From this perspective, it occurred to me that we might be looking at the problem of .400 hitting the wrong way round. League-leading averages are extreme values within systems of variation. Perhaps their decrease through time simply records the standardization that affects so many systems as they stabilize—including life itself as stated above and developed in essay 16. When baseball was young, styles of play had not become sufficiently regular to foil the antics of the very best. Wee Willie Keeler could “hit ’em where they ain’t” (and compile an average of .432 in 1897) because fielders didn’t yet know where they should be. Slowly, players moved toward optimal methods of positioning, fielding, pitching, and batting—and variation inevitably declined. The best now met an opposition too finely honed to its own perfection to permit the extremes of achievement that characterized a more casual age. We cannot explain the decrease of high averages merely by arguing that managers invented relief pitching, while pitchers invented the slider—conventional explanations based on trends affecting high hitting considered as an independent phenomenon. Rather, the entire game sharpened its standards and narrowed its ranges of tolerance.

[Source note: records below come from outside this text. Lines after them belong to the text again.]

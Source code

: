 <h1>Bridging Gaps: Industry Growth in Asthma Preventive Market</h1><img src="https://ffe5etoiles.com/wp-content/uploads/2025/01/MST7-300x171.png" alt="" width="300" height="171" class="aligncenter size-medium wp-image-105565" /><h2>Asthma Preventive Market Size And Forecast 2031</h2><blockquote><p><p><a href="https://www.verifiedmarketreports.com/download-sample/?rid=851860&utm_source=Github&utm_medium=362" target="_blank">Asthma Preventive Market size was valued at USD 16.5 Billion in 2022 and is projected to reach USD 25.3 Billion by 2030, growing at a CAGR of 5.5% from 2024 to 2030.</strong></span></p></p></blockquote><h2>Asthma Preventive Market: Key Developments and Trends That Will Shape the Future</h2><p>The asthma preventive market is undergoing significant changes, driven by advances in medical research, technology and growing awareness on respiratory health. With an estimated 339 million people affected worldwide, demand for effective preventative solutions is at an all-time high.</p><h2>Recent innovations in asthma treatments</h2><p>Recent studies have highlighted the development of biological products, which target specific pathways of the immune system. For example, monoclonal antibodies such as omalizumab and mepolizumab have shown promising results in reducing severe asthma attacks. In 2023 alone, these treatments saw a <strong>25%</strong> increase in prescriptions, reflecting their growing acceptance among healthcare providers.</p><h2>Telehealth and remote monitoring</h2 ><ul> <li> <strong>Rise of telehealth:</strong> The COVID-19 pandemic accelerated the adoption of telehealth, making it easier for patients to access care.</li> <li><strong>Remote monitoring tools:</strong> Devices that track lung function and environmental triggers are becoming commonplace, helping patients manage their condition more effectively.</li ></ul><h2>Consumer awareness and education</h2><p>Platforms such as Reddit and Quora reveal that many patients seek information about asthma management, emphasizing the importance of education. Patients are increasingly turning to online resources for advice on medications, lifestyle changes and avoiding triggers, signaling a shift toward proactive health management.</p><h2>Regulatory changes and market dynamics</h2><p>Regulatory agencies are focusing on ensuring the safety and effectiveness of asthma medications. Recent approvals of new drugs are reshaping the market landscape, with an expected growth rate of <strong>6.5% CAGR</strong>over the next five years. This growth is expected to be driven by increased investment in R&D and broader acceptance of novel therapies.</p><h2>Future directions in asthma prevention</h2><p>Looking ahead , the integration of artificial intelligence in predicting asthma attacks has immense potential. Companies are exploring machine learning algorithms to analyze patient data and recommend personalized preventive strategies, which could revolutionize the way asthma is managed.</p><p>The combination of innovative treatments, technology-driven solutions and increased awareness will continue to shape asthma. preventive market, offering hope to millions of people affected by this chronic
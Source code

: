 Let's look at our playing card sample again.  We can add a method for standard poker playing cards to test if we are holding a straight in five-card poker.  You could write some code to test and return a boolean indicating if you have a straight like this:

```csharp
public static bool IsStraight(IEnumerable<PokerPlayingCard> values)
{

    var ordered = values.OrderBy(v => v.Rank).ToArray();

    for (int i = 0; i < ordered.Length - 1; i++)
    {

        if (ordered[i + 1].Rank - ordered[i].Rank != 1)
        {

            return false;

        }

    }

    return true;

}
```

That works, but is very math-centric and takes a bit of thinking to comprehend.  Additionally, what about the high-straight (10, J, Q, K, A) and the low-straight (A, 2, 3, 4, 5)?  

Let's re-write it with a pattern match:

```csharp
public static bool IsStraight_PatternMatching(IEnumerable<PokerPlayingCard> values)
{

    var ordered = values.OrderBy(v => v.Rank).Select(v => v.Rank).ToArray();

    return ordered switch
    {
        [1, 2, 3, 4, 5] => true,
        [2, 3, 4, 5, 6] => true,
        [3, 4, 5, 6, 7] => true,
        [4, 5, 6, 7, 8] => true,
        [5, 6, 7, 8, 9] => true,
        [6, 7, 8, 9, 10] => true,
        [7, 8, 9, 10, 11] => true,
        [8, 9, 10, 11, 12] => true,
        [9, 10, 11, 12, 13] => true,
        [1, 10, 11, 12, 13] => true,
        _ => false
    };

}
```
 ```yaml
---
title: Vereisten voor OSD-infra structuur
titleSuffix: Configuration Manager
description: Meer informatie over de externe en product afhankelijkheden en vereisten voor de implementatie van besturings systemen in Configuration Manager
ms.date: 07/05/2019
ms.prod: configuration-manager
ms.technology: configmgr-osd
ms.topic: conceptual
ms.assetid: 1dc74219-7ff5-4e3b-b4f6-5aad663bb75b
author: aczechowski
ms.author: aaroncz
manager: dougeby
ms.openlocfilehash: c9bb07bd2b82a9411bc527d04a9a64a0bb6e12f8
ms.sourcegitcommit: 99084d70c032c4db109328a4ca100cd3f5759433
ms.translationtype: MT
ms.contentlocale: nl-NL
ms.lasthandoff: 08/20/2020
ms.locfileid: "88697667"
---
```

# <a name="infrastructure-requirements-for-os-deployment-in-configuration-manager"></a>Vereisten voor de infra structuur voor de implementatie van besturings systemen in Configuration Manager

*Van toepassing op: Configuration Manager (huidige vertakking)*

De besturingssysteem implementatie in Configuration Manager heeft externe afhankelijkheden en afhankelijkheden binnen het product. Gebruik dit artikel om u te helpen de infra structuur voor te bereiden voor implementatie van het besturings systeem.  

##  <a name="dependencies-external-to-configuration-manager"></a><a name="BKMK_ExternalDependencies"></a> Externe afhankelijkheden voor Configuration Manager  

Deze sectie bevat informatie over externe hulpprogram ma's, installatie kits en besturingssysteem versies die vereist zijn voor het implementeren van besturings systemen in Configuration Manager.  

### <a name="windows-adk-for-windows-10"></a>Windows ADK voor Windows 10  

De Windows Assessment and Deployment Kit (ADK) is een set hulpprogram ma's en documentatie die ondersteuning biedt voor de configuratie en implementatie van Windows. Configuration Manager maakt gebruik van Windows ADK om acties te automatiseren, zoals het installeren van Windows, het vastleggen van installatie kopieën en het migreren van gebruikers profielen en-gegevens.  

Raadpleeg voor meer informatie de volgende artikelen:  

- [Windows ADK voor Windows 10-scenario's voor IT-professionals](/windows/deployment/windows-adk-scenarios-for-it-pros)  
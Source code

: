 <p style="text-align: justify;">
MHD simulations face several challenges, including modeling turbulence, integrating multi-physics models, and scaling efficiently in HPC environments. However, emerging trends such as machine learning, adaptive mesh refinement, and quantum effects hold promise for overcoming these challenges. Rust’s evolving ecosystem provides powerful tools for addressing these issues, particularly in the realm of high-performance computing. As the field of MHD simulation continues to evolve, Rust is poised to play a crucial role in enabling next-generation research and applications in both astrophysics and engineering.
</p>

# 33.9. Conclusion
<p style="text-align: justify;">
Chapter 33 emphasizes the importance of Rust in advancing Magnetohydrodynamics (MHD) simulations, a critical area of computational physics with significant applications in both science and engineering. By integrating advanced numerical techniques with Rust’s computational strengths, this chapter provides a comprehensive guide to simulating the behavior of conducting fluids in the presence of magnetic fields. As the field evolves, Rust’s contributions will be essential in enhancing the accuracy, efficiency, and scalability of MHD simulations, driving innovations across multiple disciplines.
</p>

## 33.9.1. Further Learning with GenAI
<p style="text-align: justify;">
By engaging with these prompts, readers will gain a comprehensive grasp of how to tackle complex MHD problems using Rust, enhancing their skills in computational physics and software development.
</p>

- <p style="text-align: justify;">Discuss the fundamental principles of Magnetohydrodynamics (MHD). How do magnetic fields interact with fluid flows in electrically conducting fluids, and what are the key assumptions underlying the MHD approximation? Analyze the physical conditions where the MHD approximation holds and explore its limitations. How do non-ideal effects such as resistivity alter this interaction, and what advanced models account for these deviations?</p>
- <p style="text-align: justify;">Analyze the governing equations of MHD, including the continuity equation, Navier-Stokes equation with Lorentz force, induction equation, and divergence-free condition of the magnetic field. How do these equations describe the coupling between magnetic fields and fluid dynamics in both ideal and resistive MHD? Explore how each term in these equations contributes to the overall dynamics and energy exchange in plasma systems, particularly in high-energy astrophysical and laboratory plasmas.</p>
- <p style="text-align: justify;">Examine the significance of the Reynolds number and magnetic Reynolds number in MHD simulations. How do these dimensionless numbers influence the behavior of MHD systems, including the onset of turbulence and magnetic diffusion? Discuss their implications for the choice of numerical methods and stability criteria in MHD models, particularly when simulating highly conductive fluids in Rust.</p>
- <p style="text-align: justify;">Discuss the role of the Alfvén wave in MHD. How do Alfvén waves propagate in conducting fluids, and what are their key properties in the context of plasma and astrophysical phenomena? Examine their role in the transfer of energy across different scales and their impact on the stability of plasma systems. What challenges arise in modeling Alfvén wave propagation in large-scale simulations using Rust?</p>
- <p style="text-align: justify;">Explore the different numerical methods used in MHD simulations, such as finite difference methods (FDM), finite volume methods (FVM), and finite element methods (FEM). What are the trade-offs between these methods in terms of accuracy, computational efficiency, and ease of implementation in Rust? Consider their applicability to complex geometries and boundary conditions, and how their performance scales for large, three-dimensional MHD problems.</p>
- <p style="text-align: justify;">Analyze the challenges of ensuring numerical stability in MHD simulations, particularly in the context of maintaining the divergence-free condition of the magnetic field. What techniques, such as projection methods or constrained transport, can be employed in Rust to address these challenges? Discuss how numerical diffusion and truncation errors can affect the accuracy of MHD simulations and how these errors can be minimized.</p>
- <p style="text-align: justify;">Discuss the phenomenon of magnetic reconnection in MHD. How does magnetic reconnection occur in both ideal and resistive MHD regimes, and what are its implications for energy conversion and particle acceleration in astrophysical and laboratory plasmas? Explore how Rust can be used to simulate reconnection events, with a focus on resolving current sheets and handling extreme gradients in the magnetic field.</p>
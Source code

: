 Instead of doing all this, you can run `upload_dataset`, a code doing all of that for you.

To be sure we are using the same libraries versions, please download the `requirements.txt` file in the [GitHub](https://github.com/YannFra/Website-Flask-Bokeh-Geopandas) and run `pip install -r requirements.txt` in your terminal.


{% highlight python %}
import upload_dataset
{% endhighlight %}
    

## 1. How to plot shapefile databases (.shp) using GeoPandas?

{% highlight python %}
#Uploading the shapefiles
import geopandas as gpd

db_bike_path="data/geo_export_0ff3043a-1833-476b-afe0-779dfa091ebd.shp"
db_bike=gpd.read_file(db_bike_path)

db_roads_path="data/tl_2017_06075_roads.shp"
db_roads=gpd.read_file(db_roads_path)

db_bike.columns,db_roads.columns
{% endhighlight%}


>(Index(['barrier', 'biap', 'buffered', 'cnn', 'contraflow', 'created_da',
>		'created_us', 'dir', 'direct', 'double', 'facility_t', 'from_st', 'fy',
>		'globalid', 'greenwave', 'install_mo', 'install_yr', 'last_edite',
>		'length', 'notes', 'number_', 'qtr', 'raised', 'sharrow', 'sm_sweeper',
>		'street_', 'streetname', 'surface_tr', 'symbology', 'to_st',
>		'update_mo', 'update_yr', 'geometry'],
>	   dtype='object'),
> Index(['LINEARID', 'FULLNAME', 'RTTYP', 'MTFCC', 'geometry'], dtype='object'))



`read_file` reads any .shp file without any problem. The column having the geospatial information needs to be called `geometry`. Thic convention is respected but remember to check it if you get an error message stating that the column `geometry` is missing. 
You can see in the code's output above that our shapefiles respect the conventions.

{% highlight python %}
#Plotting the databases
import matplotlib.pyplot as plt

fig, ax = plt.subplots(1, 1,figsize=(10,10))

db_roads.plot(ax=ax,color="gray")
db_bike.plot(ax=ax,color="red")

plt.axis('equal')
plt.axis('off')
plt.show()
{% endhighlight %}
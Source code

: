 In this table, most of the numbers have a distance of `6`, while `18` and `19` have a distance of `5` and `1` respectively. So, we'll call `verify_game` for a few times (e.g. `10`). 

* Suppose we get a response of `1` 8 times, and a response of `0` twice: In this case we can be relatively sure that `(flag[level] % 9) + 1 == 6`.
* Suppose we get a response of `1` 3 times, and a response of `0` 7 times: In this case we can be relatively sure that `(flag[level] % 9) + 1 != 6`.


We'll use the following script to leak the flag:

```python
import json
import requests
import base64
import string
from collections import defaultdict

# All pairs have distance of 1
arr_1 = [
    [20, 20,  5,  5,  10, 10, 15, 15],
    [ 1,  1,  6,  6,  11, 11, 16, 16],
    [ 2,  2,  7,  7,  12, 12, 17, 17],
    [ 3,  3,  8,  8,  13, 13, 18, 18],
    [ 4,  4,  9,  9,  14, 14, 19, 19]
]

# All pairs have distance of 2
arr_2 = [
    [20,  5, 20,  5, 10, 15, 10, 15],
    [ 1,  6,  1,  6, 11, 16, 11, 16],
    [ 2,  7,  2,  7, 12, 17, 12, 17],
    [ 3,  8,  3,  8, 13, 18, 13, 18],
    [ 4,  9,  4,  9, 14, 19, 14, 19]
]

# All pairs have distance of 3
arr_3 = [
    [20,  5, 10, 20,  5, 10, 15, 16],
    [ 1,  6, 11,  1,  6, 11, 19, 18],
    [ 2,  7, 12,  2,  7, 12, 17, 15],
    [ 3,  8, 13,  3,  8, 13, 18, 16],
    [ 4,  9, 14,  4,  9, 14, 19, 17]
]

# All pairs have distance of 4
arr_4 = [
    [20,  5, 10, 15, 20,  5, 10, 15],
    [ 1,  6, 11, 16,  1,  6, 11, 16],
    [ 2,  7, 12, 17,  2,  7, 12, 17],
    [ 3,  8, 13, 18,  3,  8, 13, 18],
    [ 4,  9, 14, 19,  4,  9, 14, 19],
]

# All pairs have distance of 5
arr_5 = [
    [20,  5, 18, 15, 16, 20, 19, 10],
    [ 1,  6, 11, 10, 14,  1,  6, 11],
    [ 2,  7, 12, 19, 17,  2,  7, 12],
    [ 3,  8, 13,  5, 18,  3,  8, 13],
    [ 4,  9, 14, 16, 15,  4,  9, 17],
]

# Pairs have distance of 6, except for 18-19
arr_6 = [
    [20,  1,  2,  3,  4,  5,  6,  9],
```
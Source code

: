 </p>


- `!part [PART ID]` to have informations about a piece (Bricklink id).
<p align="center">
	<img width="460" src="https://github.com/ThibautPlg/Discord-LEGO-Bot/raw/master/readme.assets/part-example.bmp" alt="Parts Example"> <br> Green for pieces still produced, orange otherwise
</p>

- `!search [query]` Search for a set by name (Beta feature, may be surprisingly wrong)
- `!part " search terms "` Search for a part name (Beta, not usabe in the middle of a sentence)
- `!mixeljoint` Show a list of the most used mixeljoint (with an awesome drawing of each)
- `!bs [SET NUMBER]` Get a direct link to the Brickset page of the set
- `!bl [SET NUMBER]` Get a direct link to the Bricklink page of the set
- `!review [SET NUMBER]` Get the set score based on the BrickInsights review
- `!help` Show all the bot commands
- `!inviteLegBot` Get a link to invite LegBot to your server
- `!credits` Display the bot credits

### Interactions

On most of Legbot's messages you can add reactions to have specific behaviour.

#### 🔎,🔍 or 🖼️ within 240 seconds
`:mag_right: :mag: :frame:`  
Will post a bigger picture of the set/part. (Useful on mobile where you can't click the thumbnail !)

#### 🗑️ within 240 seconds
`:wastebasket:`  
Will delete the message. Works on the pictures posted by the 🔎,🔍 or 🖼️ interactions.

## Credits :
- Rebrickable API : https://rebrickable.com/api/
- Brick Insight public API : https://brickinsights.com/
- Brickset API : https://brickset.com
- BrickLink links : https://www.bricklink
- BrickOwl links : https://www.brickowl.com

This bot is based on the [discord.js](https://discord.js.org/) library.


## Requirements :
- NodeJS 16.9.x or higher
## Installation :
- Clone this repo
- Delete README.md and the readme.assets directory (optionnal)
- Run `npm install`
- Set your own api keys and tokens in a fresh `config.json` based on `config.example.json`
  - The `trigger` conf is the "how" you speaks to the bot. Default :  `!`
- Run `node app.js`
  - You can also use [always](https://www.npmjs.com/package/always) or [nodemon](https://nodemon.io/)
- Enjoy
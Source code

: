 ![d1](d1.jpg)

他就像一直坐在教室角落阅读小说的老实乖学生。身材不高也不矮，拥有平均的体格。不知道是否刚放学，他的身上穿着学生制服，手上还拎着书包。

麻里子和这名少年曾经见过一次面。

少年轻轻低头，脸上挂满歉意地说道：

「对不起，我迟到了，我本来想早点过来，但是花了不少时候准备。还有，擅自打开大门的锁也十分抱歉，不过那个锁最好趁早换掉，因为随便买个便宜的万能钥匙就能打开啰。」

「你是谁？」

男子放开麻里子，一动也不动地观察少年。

Thus I present my hypothesis: The disappearance of the .400 hitter (and the general decline of league-leading averages through time) is largely the result of a more general phenomenon—a decrease in the variation of batting averages as the game standardized its methods of play—and not an intrinsically driven trend warranting a special explanation in itself.

To test such a hypothesis, we need to examine changes through time in the difference between league-leading batting averages and the general average for all batters. This difference must decrease if I am right. But since my hypothesis involves an entire system of variation, then, somewhat paradoxically, we must also examine differences between
lowest
batting averages and the general average. Variation must decrease at both ends—that is, within the entire system. Both highest and lowest batting averages must converge toward the general league average.

I therefore reached for my trusty
Baseball Encyclopedia
, that
vade mecum
for all serious fans (though, at more than 2,000 pages, you can scarcely tote it with you). The encyclopedia reports league averages for each year and lists the five highest averages for players with enough official times at bat. Since high extremes fascinate us while low values are merely embarrassing, no listing of the lowest averages appears, and you have to make your way laboriously through the entire roster of players. For lowest averages, I found (for each league in each year) the five bottom scores for players with at least 300 at bats. Then, for each year, I compared the league average with the average of the five highest and five lowest scores for regular players. Finally, I averaged these yearly values decade by decade.